Jules: No, this article is not an advertisement. Scatter Brain is a cosmetic copy writer who occasionally contributes opinion pieces for our blog. We let people know she’s available for assignments just in case they like what she writes in her blog posts. She doesn’t pay us anything to advertise.
I hope this clears things up for you. Thanks for being part of the Beauty Brains community.
I am surprised that The Beauty Brains would publish this without first knowing the facts- isn’t that what you’re all about? They DO airbrush the women- there was quite a bit of controversy over this. If we are to trust that you really are as factual and well-researched as you purport to be, you gotta keep up with the news. And they most certainly ARE “fluffed and buffed” and professionally beautified before they shoot the ads.
A low level of airbrushing isn’t a shock — I’ve done airbrushing on photos of university chancellors, for pete’s sake. Not to make them look like Brad Pitt, but just to ameliorate undereye bags or whatnot.
Compared to the LITERAL starvation diets most models follow, and the frankly scary-looking plastic faces on most advertisements that make the women look like they aren’t even human, the mild level of airbrushing in the Dove commercials is an absolute stunner. It’s not small-scale blemish evening-out that’s the problem with the modelling industry. It’s making human beings look like abnormal, frightening, elongated antelopes and then promoting ONLY that image as acceptable that’s the problem. After a steady diet of frozen-faced androids who have had seven blur filters run on their faces until they look like they’re made of injection-molded plastic, it’s nice to see pictures that show just how not frightening, pretty, and beautiful actual humans can be.
Of course, some of us can see that by ignoring the ads and looking at the women around us, but many can’t seem to see a female face unless it’s in a magazine and has got a pot of cold cream posed next to it.

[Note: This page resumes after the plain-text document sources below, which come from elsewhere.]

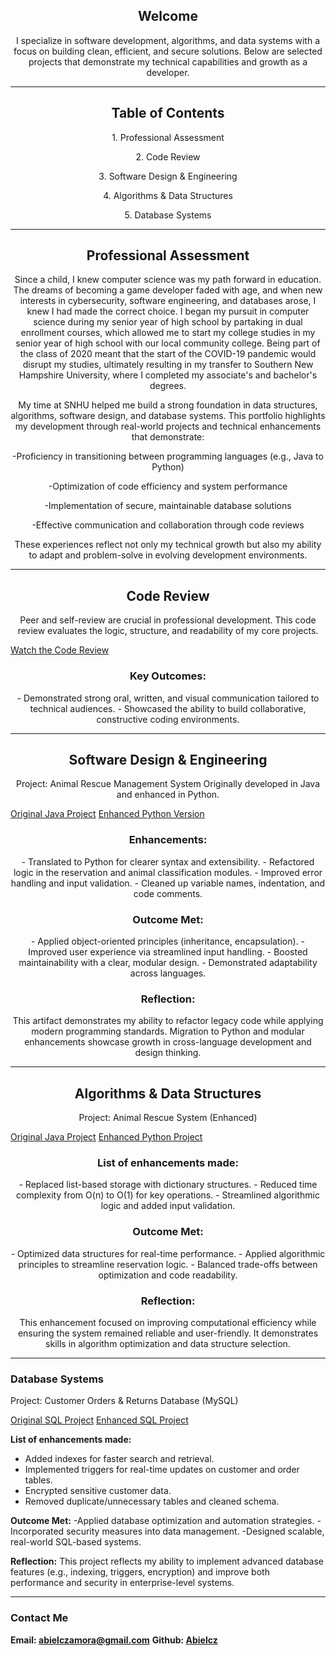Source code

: <h2 align="center">Welcome</h2>
<p align="center">I specialize in software development, algorithms, and data systems with a focus on building clean, efficient, and secure solutions. Below are selected projects that demonstrate my technical capabilities and growth as a developer.

___________________________________________________________________________

<h2 align="center">Table of Contents</h2>
<p align="center">1. Professional Assessment
<p align="center">2. Code Review
<p align="center">3. Software Design & Engineering
<p align="center">4. Algorithms & Data Structures
<p align="center">5. Database Systems

____________________________________________________________________________

<h2 align="center">Professional Assessment</h2>
<p align="center">Since a child, I knew computer science was my path forward in education. The dreams of becoming a game developer faded with age, and when new interests in cybersecurity, software engineering, and databases arose, I knew I had made the correct choice. I began my pursuit in computer science during my senior year of high school by partaking in dual enrollment courses, which allowed me to start my college studies in my senior year of high school with our local community college. Being part of the class of 2020 meant that the start of the COVID-19 pandemic would disrupt my studies, ultimately resulting in my transfer to Southern New Hampshire University, where I completed my associate's and bachelor's degrees.

<p align="center">My time at SNHU helped me build a strong foundation in data structures, algorithms, software design, and database systems. This portfolio highlights my development through real-world projects and technical enhancements that demonstrate:
<p align="center">-Proficiency in transitioning between programming languages (e.g., Java to Python)
<p align="center">-Optimization of code efficiency and system performance
<p align="center">-Implementation of secure, maintainable database solutions
<p align="center">-Effective communication and collaboration through code reviews

<p align="center">These experiences reflect not only my technical growth but also my ability to adapt and problem-solve in evolving development environments.

____________________________________________________________________________

<h2 align="center">Code Review</h2>
<p align="center">Peer and self-review are crucial in professional development. This code review evaluates the logic, structure, and readability of my core projects.

[Watch the Code Review](https://youtu.be/TTnRWUtUdeI?si=d8-RxAyysjD_SMZ0)</p>

<h3 align="center">Key Outcomes:</h3>
<p align="center">- Demonstrated strong oral, written, and visual communication tailored to technical audiences.
- Showcased the ability to build collaborative, constructive coding environments.</p>

____________________________________________________________________________

<h2 align="center"> Software Design & Engineering</h2>
<p align="center">Project: Animal Rescue Management System
Originally developed in Java and enhanced in Python.</p>

[Original Java Project](/IT_145_Original_Artifact_Abiel_Zamora.zip)
[Enhanced Python Version](/CS-499_Enhancement_One_Abiel_Zamora.zip)

<h3 align="center">Enhancements:</h3>
<p align="center">- Translated to Python for clearer syntax and extensibility.
- Refactored logic in the reservation and animal classification modules.
- Improved error handling and input validation.
- Cleaned up variable names, indentation, and code comments.</p>

<h3 align="center">Outcome Met:</h3>
<p align="center">- Applied object-oriented principles (inheritance, encapsulation).
- Improved user experience via streamlined input handling.
- Boosted maintainability with a clear, modular design.
- Demonstrated adaptability across languages.</p>

<h3 align="center">Reflection:</h3>
<p align="center">This artifact demonstrates my ability to refactor legacy code while applying modern programming standards. Migration to Python and modular enhancements showcase growth in cross-language development and design thinking.</p>

____________________________________________________________________________

<h2 align="center"> Algorithms & Data Structures</h3>
<p align="center">Project: Animal Rescue System (Enhanced)</p>

[Original Java Project](IT_145_Original_Artifact_Abiel_Zamora.zip)
[Enhanced Python Project](CS-499_Enhancement_Two_Abiel_Zamora.zip)

<h3 align="center">List of enhancements made:</h3>
<p align="center">- Replaced list-based storage with dictionary structures.
- Reduced time complexity from O(n) to O(1) for key operations.
- Streamlined algorithmic logic and added input validation.</p>
   
<h3 align="center">Outcome Met:</h3>
<p align="center">- Optimized data structures for real-time performance.
- Applied algorithmic principles to streamline reservation logic.
- Balanced trade-offs between optimization and code readability.</p>

<h3 align="center">Reflection:</h3>
<p align="center">This enhancement focused on improving computational efficiency while ensuring the system remained reliable and user-friendly. It demonstrates skills in algorithm optimization and data structure selection.</p>

____________________________________________________________________________


### Database Systems
Project: Customer Orders & Returns Database (MySQL) 

[Original SQL Project](DAD_220_Original_Artifact_Abiel_Zamora.zip)
[Enhanced SQL Project](CS-499_Enhancement_Three_Abiel_Zamora.zip)

**List of enhancements made:**
- Added indexes for faster search and retrieval.
- Implemented triggers for real-time updates on customer and order tables.
- Encrypted sensitive customer data.
- Removed duplicate/unnecessary tables and cleaned schema.

**Outcome Met:**
-Applied database optimization and automation strategies.
-Incorporated security measures into data management.
-Designed scalable, real-world SQL-based systems.

**Reflection:**
This project reflects my ability to implement advanced database features (e.g., indexing, triggers, encryption) and improve both performance and security in enterprise-level systems.

____________________________________________________________________________

### Contact Me
**Email: [abielczamora@gmail.com](mailto:abielczamora@gmail.com)**
**Github: [Abielcz](https://github.com/Abielcz)**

Just watched that film — it’s brilliant, but frankly, most women do want to look like that, do believe that stuff, and do fall for it, so as long as they are doing it themselves, they can talk to their daughters all they want, but if their girls see Mommy saying, “Pretty is on the inside,” while Mommy is getting botulism jabbed into her face and angsting about every morsel going into her mouth, it’s not going to make much difference. That will probably tick someone off, but it’s the truth.
Telling your daughter that pretty is on the inside while she sees you hating your fat, disgusting, ugly thighs and blaming them for causing global warming, mass extinction, and outbreaks of ebola … well, your daughter will know what you really think no matter what you say to her. We need to work on ourselves before we start working on our daughters.
I guess I just get tired of the blaming of the industry. Women fall for that junk hook, line, and sinker. Women have no one to blame but themselves for it. I used to make dozens of arguments about how it was the corporate, patriarchal, industrial blah-blah’s fault, but you know what? It’s women’s fault. If we really wanted to stop that garbage, it’d stop cold.
Well I was going to respond to the airbrush uproar, but Janis has stated the facts more succinctly than I could.
I suppose I should have been more clear in the section about using models that are real, but brevity is key here so I didn’t go into a long discourse on airbrushing and photoshopping. I’ve never worked with an art director or designer worth their salt that doesn’t spend an inordinate amount of time on the look of an ad. This could mean hours of kerning type or perhaps airbrushing a wrinkle from a model’s blouse or manipulating a shadow for more visual impact. Airbrushing does not mean that the look of the model is changed, it might just mean that the photo was “cleaned up” to remove distracting elements like a stray hair or a slight glare off a shiny fabric.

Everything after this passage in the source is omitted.